Keith Lowe’s horrifying book is a survey of the physical and moral breakdown of Europe in the closing months of the second world war and its immediate aftermath. It is a complex story and he tells it, on the whole, very well. Though the first world war took the lives of more uniformed young men, in the useless slaughter of the Flanders trenches, many more people, chiefly civilians, died in 1939-45. Soviet casualties were the greatest: 23 million killed, of whom two million came from Belarus and seven million from Ukraine. Next came the Poles, with losses of 6,028,000, the largest percentage of the population in any country. The Germans also lost six million, and the Yugoslavs over a million.
The slaughter did not end with the war in May 1945 but, especially in Eastern Europe, continued for many months afterwards, and in some areas — Greece, for instance — for years. In Yugoslavia it broke out again a generation later, when Tito’s state was dismembered. Serbian ethnic cleansing and the transformation of Greece into a kleptocracy both had their origins in the war. In the rough-and-ready settlement of 1945, huge portions of Poland were transferred to Russia, the Poles being compensated by chunks of Germany, including the whole of eastern Prussia. These changes involved the largest population transfers in history, of over 20 million people.

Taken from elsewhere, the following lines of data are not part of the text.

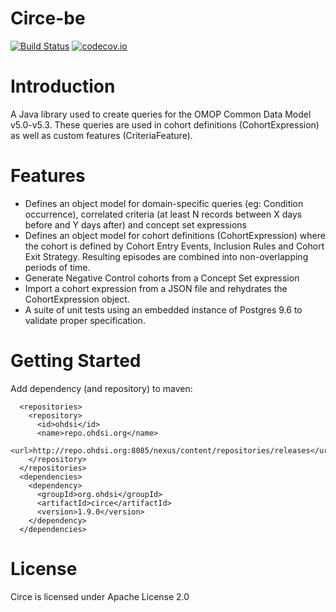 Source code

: Circe-be
========

[![Build Status](https://travis-ci.com/OHDSI/circe-be.svg?branch=master)](https://travis-ci.com/OHDSI/circe-be) [![codecov.io](http://codecov.io/github/OHDSI/circe-be/coverage.svg?branch=master)](http://codecov.io/github/OHDSI/circe-be?branch=master)

Introduction
============
A Java library used to create queries for the OMOP Common Data Model v5.0-v5.3.  These queries are used in cohort definitions (CohortExpression) as well as custom features (CriteriaFeature).

Features
========
- Defines an object model for domain-specific queries (eg: Condition occurrence), correlated criteria (at least N records between X days before and Y days after) and concept set expressions
- Defines an object model for cohort definitions (CohortExpression) where the cohort is defined by Cohort Entry Events, Inclusion Rules and Cohort Exit Strategy.  Resulting episodes are combined into non-overlapping periods of time.
- Generate Negative Control cohorts from a Concept Set expression
- Import a cohort expression from a JSON file and rehydrates the CohortExpression object.
- A suite of unit tests using an embedded instance of Postgres 9.6 to validate proper specification.

Getting Started
===============
Add dependency (and repository) to maven:
```
  <repositories>    
    <repository>
      <id>ohdsi</id>
      <name>repo.ohdsi.org</name>
      <url>http://repo.ohdsi.org:8085/nexus/content/repositories/releases</url>
    </repository>
  </repositories>
  <dependencies>
    <dependency>
      <groupId>org.ohdsi</groupId>
      <artifactId>circe</artifactId>
      <version>1.9.0</version>
    </dependency>
  </dependencies>    
```

License
=======
Circe is licensed under Apache License 2.0
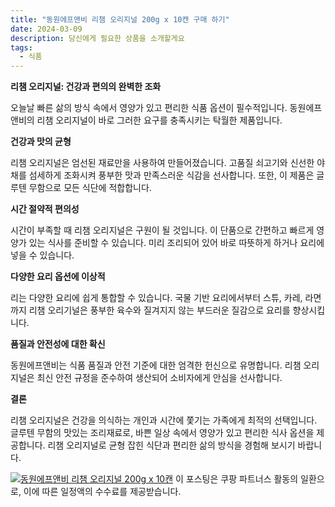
 ```yaml
---
title: "동원에프앤비 리챔 오리지널 200g x 10캔 구매 하기"
date: 2024-03-09
description: 당신에게 필요한 상품을 소개할게요
tags:
  - 식품
---
```

**리챔 오리지널: 건강과 편의의 완벽한 조화**

오늘날 빠른 삶의 방식 속에서 영양가 있고 편리한 식품 옵션이 필수적입니다. 동원에프앤비의 리챔 오리지널이 바로 그러한 요구를 충족시키는 탁월한 제품입니다.

**건강과 맛의 균형**

리챔 오리지널은 엄선된 재료만을 사용하여 만들어졌습니다. 고품질 쇠고기와 신선한 야채를 섬세하게 조화시켜 풍부한 맛과 만족스러운 식감을 선사합니다. 또한, 이 제품은 글루텐 무함으로 모든 식단에 적합합니다.

**시간 절약적 편의성**

시간이 부족할 때 리챔 오리지널은 구원이 될 것입니다. 이 단품으로 간편하고 빠르게 영양가 있는 식사를 준비할 수 있습니다. 미리 조리되어 있어 바로 따뜻하게 하거나 요리에 넣을 수 있습니다.

**다양한 요리 옵션에 이상적**

리는 다양한 요리에 쉽게 통합할 수 있습니다. 국물 기반 요리에서부터 스튜, 카레, 라면까지 리챔 오리기널은 풍부한 육수와 질겨지지 않는 부드러운 질감으로 요리를 향상시킵니다.

**품질과 안전성에 대한 확신**

동원에프앤비는 식품 품질과 안전 기준에 대한 엄격한 헌신으로 유명합니다. 리챔 오리지널은 최신 안전 규정을 준수하여 생산되어 소비자에게 안심을 선사합니다.

**결론**

리챔 오리지널은 건강을 의식하는 개인과 시간에 쫓기는 가족에게 최적의 선택입니다. 글루텐 무함의 맛있는 조리재료로, 바쁜 일상 속에서 영양가 있고 편리한 식사 옵션을 제공합니다. 리챔 오리지널로 균형 잡힌 식단과 편리한 삶의 방식을 경험해 보시기 바랍니다.


[![동원에프앤비 리챔 오리지널 200g x 10캔](https://i.imgur.com/81F7uro.png#center)](https://link.coupang.com/re/AFFSDP?lptag=AF5033054&pageKey=7544240904&itemId=19839414425&vendorItemId=88697599850&traceid=V0-153-d192c14ee62263d4&requestid=20240309152454367227955189&token=31850C%7CGM)
이 포스팅은 쿠팡 파트너스 활동의 일환으로, 이에 따른 일정액의 수수료를 제공받습니다.



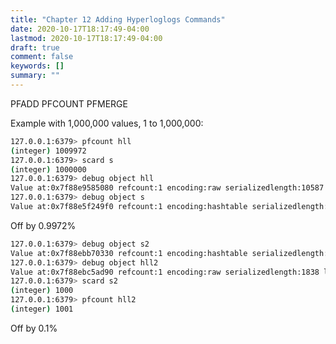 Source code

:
 ```yaml
---
title: "Chapter 12 Adding Hyperloglogs Commands"
date: 2020-10-17T18:17:49-04:00
lastmod: 2020-10-17T18:17:49-04:00
draft: true
comment: false
keywords: []
summary: ""
---
```


<!--more-->


PFADD
PFCOUNT
PFMERGE

Example with 1,000,000 values, 1 to 1,000,000:

``` bash
127.0.0.1:6379> pfcount hll
(integer) 1009972
127.0.0.1:6379> scard s
(integer) 1000000
127.0.0.1:6379> debug object hll
Value at:0x7f88e9585080 refcount:1 encoding:raw serializedlength:10587 lru:11279204 lru_seconds_idle:18
127.0.0.1:6379> debug object s
Value at:0x7f88e5f249f0 refcount:1 encoding:hashtable serializedlength:4934341 lru:11279207 lru_seconds_idle:16
```

Off by 0.9972%

``` bash
127.0.0.1:6379> debug object s2
Value at:0x7f88ebb70330 refcount:1 encoding:hashtable serializedlength:2874 lru:11279316 lru_seconds_idle:9
127.0.0.1:6379> debug object hll2
Value at:0x7f88ebc5ad90 refcount:1 encoding:raw serializedlength:1838 lru:11279321 lru_seconds_idle:6
127.0.0.1:6379> scard s2
(integer) 1000
127.0.0.1:6379> pfcount hll2
(integer) 1001
```

Off by 0.1%
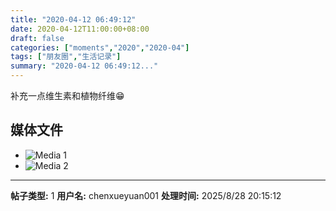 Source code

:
 ```yaml
---
title: "2020-04-12 06:49:12"
date: 2020-04-12T11:00:00+08:00
draft: false
categories: ["moments","2020","2020-04"]
tags: ["朋友圈","生活记录"]
summary: "2020-04-12 06:49:12..."
---
```


补充一点维生素和植物纤维😁

## 媒体文件

- ![Media 1](/Moments/photos/2020-04-12/202004120649120.jpg)
- ![Media 2](/Moments/photos/2020-04-12/202004120649121.jpg)

---

**帖子类型:** 1
**用户名:** chenxueyuan001
**处理时间:** 2025/8/28 20:15:12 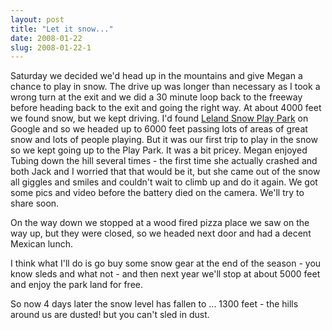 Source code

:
 ```yaml
---
layout: post
title: "Let it snow..."
date: 2008-01-22
slug: 2008-01-22-1
---
```


Saturday we decided we&apos;d head up in the mountains and give Megan a chance to play in snow.  The drive up was longer than necessary as I took a wrong turn at the exit and we did a 30 minute loop back to the freeway before heading back to the exit and going the right way.  At about 4000 feet we found snow, but we kept driving.  I&apos;d found  [Leland Snow Play Park](http://www.snowplay.com/)  on Google and so we headed up to 6000 feet passing lots of areas of great snow and lots of people playing.  But it was our first trip to play in the snow so we kept going up to the Play Park.  It was a bit pricey.  Megan enjoyed Tubing down the hill several times - the first time she actually crashed and both Jack and I worried that that would be it, but she came out of the snow all giggles and smiles and couldn&apos;t wait to climb up and do it again.  We got some pics and video before the battery died on the camera.  We&apos;ll try to share soon.  

On the way down we stopped at a wood fired pizza place we saw on the way up, but they were closed, so we headed next door and had a decent Mexican lunch.  

I think what I&apos;ll do is go buy some snow gear at the end of the season  - you know sleds and what not - and then next year we&apos;ll stop at about 5000 feet and enjoy the park land for free.  

So now 4 days later the snow level has fallen to ... 1300 feet - the hills around us are dusted!  but you can&apos;t sled in dust.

Lowe surveys this continental catastrophe country by country and topic by topic: destruction of buildings, loss of life and fortune, rape, revenge killings and theft, for instance. More women were raped in 1944-5 than at any other period in history, and it is likely that more people died of starvation (250,000 in Greece alone). Bombing produced some large-scale atrocities: 60,000 died in one Hamburg firestorm, and the Allied destruction of German cities exceeded by a factor of 16 anything the Luftwaffe inflicted on Britain.